• _Try it_: Count how many lines below contain the word "Adicione", then give that number alone.

• _Records excerpted from a collection_:

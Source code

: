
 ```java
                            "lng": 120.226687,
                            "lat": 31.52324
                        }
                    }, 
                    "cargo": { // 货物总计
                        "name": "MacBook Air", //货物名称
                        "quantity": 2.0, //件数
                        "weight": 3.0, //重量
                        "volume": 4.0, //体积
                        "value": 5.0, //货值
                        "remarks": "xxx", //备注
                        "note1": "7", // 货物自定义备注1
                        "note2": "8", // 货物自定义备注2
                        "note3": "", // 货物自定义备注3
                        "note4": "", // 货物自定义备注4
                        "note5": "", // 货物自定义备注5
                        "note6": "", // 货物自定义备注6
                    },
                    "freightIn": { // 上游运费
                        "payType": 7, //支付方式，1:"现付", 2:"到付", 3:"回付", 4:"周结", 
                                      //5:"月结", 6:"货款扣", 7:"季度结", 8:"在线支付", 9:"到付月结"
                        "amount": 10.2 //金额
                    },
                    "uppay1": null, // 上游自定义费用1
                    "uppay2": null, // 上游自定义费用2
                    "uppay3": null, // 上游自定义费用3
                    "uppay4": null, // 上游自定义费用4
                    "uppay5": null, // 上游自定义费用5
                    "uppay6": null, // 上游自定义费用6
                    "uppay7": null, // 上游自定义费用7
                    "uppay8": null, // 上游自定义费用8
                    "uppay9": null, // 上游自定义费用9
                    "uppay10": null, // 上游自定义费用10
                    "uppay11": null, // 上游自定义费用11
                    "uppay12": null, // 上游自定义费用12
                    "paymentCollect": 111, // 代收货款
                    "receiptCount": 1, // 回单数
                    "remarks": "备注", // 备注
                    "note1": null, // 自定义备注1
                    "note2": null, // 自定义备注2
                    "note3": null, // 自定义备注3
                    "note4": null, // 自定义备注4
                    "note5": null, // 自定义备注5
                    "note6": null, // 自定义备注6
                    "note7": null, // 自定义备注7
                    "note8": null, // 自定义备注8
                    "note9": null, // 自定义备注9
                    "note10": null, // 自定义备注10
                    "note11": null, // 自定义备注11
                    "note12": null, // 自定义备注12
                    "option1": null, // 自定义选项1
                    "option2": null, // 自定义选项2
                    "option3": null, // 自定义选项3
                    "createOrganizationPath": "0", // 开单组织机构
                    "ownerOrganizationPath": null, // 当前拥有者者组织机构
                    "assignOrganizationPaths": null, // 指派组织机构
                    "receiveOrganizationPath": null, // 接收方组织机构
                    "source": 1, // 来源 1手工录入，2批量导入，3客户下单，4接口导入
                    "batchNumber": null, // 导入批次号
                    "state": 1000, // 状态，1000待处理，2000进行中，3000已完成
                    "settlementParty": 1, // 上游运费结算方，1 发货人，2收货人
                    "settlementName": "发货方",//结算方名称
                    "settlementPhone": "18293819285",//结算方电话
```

==

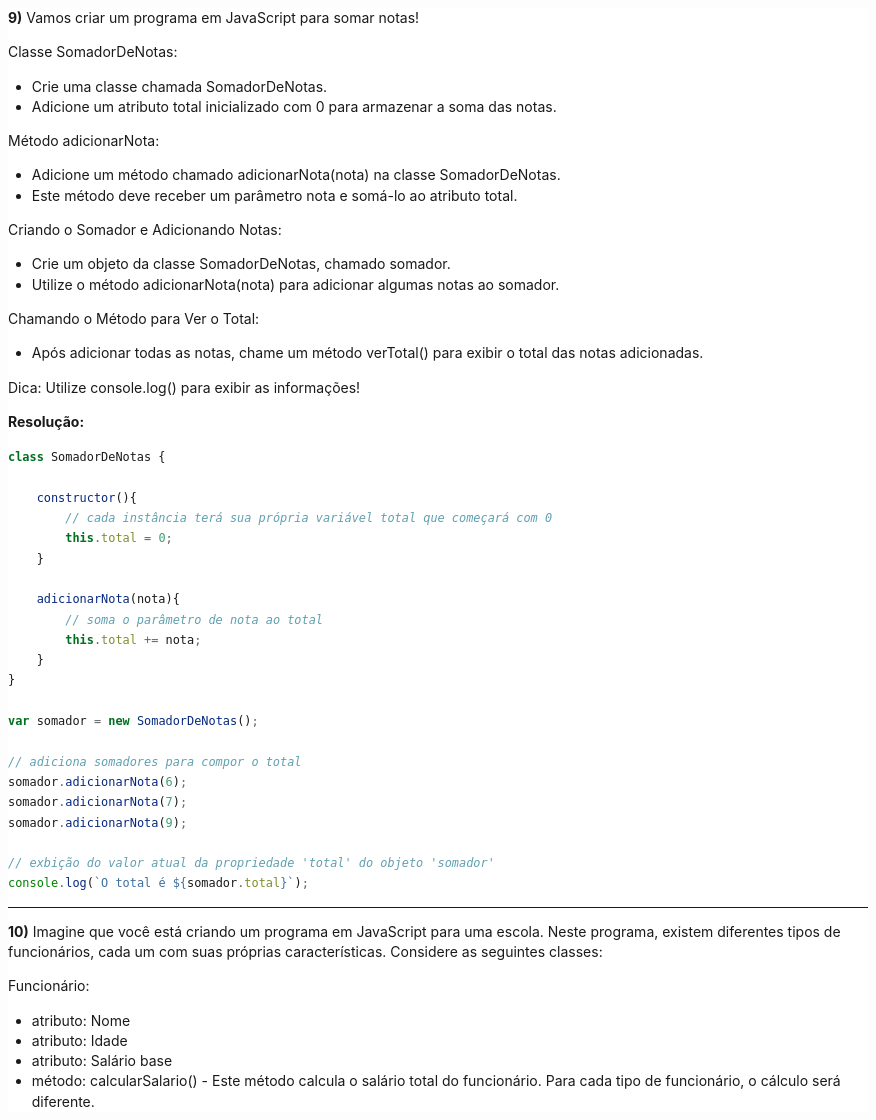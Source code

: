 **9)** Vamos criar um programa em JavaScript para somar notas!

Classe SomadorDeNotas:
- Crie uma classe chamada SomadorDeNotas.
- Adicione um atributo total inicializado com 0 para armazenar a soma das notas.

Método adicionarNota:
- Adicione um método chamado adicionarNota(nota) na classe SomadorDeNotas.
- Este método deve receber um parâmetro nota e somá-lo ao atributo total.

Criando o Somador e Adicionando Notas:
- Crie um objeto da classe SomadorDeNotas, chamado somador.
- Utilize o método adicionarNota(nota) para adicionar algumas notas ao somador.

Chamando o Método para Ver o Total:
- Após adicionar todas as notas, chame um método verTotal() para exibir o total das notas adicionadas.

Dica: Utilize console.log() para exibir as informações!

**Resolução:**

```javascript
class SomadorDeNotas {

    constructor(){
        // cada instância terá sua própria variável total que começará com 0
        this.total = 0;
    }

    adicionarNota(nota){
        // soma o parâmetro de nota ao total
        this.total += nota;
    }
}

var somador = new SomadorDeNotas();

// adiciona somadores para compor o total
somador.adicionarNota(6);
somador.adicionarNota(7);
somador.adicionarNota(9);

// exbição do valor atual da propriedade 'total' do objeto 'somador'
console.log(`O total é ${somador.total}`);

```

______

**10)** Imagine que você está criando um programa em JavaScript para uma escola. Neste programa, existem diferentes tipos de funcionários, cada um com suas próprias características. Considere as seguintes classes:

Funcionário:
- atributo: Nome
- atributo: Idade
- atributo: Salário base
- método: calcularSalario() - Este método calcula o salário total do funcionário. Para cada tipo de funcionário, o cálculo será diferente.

• _Solution to this task_: 2